> Exercise objective: Count the lines in the entries that contain "updated". Say the number and nothing more.

[Opening Data section]

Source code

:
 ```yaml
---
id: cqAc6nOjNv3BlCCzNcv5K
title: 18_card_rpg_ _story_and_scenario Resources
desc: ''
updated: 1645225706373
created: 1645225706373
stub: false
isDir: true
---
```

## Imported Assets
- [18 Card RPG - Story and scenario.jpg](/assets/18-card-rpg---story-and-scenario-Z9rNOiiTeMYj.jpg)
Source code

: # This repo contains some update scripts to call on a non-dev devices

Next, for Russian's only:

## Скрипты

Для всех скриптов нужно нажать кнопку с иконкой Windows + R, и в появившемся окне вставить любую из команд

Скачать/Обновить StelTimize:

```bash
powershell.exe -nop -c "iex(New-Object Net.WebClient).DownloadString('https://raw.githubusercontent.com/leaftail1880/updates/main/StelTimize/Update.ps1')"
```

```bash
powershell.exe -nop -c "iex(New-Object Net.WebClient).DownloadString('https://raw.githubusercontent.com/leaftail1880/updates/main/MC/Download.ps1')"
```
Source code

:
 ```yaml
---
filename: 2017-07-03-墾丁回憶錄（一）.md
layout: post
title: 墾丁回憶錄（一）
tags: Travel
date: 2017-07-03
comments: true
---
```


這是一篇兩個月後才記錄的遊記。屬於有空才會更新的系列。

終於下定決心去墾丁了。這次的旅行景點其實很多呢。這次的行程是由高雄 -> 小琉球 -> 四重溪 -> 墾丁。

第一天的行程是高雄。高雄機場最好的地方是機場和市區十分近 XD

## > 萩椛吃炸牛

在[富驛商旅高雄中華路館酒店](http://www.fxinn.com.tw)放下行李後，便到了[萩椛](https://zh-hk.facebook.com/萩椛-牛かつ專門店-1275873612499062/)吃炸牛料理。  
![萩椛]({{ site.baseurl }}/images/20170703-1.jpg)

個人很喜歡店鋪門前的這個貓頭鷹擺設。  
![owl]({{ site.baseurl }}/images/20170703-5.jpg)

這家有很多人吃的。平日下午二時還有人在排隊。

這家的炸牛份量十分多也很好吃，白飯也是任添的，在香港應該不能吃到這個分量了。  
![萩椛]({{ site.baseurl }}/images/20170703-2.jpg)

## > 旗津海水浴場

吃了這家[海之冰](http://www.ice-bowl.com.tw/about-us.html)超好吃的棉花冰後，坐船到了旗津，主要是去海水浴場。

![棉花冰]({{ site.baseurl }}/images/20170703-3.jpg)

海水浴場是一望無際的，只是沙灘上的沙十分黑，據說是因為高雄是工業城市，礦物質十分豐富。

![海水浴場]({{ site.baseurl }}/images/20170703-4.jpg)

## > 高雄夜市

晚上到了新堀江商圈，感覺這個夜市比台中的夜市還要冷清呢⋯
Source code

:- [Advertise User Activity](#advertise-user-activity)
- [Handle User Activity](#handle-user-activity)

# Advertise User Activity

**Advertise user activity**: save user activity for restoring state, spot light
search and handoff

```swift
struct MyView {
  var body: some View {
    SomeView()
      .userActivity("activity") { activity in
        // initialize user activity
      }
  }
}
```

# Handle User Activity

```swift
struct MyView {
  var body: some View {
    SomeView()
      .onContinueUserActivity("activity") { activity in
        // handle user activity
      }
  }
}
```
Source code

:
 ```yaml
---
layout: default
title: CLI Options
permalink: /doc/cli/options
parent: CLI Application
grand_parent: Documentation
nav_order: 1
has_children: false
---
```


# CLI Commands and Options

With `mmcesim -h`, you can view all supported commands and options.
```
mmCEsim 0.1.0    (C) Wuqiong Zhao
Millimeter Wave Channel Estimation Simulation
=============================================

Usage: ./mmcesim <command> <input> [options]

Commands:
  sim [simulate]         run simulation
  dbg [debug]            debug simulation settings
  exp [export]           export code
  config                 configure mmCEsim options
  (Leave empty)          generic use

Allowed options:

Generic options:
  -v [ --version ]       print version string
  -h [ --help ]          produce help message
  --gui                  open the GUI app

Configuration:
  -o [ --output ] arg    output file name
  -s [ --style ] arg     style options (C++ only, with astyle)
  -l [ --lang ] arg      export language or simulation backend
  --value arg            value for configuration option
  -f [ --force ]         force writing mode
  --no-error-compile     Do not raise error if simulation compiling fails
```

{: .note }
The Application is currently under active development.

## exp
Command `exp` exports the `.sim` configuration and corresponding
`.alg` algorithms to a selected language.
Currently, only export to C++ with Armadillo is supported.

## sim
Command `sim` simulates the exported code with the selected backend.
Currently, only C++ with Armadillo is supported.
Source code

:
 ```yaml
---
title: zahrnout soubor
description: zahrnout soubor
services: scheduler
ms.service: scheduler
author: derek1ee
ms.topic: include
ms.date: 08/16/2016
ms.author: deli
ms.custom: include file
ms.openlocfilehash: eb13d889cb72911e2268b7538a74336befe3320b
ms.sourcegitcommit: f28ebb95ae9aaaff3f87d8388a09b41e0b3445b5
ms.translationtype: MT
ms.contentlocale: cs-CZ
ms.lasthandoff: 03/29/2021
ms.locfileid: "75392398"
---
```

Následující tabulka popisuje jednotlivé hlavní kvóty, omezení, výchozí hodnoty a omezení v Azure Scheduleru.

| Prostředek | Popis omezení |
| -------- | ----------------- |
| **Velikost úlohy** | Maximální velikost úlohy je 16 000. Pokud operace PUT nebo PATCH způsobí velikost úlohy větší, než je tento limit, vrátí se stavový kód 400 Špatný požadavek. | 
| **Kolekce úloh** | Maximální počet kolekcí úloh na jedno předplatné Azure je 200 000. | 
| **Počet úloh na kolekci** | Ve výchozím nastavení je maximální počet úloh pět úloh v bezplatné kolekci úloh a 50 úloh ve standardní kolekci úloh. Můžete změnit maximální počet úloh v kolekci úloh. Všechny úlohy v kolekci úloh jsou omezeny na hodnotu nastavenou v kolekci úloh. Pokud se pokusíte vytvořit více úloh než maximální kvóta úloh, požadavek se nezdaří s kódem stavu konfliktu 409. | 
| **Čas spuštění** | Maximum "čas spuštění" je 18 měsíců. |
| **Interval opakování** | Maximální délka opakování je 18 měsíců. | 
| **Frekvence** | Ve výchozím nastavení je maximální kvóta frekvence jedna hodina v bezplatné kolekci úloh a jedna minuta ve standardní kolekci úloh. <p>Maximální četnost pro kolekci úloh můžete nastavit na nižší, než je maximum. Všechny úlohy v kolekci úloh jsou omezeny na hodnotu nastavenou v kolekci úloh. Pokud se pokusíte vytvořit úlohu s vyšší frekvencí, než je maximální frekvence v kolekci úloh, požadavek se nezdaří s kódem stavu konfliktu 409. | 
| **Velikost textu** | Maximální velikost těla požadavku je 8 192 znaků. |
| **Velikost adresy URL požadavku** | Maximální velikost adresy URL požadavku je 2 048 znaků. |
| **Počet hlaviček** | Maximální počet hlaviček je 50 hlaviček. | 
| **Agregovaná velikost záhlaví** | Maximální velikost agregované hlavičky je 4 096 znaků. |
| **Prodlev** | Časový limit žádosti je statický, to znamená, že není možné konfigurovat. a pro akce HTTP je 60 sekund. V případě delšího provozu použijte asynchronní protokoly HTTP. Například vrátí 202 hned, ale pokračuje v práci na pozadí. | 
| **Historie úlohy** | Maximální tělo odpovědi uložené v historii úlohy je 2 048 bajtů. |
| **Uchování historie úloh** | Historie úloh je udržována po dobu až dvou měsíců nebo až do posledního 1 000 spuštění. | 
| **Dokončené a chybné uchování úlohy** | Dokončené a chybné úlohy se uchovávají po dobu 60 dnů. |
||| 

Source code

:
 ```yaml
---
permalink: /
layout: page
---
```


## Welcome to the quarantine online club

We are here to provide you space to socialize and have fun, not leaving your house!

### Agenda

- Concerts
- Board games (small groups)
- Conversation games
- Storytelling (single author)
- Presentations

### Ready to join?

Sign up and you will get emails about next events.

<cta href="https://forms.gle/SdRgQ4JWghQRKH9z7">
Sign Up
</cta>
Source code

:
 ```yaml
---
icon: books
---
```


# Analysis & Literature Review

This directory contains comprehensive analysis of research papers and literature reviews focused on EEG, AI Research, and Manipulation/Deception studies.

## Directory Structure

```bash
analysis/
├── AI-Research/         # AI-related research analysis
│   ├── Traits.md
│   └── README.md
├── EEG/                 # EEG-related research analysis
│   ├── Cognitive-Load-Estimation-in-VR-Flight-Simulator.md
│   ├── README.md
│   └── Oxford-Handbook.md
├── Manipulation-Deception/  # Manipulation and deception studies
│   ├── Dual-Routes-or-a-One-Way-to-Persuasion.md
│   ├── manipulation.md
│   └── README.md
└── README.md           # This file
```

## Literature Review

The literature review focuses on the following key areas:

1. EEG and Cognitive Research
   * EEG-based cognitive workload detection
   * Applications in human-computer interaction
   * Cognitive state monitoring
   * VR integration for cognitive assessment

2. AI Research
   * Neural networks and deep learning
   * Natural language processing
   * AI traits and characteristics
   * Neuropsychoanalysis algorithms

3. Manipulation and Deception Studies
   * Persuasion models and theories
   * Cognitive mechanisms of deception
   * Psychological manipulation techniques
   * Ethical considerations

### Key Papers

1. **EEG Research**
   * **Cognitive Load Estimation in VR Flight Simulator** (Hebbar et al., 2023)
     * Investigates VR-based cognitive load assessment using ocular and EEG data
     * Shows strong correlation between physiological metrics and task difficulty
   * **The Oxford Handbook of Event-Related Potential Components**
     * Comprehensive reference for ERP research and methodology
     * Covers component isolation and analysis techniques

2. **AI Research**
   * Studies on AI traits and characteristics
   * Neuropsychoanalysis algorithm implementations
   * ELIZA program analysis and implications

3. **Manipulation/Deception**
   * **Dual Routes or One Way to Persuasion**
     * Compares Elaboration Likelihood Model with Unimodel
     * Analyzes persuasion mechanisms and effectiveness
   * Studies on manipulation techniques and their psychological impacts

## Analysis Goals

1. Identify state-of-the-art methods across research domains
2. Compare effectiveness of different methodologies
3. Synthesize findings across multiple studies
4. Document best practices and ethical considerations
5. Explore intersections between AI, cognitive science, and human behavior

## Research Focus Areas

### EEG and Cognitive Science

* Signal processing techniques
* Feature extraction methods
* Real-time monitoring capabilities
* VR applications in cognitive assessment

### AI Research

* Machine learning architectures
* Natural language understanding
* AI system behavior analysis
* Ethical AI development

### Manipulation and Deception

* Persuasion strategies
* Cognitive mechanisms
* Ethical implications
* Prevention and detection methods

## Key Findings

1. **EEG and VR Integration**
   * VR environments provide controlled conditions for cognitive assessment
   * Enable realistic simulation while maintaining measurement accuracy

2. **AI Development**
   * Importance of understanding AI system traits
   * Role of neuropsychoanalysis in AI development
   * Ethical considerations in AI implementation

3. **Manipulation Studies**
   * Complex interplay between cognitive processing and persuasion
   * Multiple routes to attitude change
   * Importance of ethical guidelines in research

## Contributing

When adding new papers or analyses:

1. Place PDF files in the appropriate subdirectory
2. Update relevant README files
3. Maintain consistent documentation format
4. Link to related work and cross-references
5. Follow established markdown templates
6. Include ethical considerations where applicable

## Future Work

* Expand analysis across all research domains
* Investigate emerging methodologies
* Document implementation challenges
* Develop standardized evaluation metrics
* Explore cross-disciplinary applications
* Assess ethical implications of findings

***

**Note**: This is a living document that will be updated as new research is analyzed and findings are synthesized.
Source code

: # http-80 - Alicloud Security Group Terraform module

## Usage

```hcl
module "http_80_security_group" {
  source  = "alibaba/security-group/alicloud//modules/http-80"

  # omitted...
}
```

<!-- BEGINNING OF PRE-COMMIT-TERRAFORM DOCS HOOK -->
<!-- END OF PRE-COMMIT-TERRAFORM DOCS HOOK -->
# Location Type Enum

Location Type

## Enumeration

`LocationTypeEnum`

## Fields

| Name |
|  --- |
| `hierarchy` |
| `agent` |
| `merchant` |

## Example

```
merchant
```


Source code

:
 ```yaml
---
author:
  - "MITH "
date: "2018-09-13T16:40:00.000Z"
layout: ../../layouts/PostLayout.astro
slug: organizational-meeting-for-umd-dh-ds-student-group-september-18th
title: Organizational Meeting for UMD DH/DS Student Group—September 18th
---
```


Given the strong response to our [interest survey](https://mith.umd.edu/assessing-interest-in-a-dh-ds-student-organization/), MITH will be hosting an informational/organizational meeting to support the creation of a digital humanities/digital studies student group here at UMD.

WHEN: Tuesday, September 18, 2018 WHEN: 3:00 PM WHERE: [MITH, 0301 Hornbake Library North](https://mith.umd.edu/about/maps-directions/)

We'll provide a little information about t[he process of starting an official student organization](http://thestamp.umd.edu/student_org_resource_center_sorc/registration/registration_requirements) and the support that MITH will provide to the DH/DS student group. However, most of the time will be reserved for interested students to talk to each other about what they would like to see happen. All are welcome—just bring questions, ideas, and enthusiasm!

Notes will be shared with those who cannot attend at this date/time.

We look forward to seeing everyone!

[Closing Data section]

> Response to this exercise: 2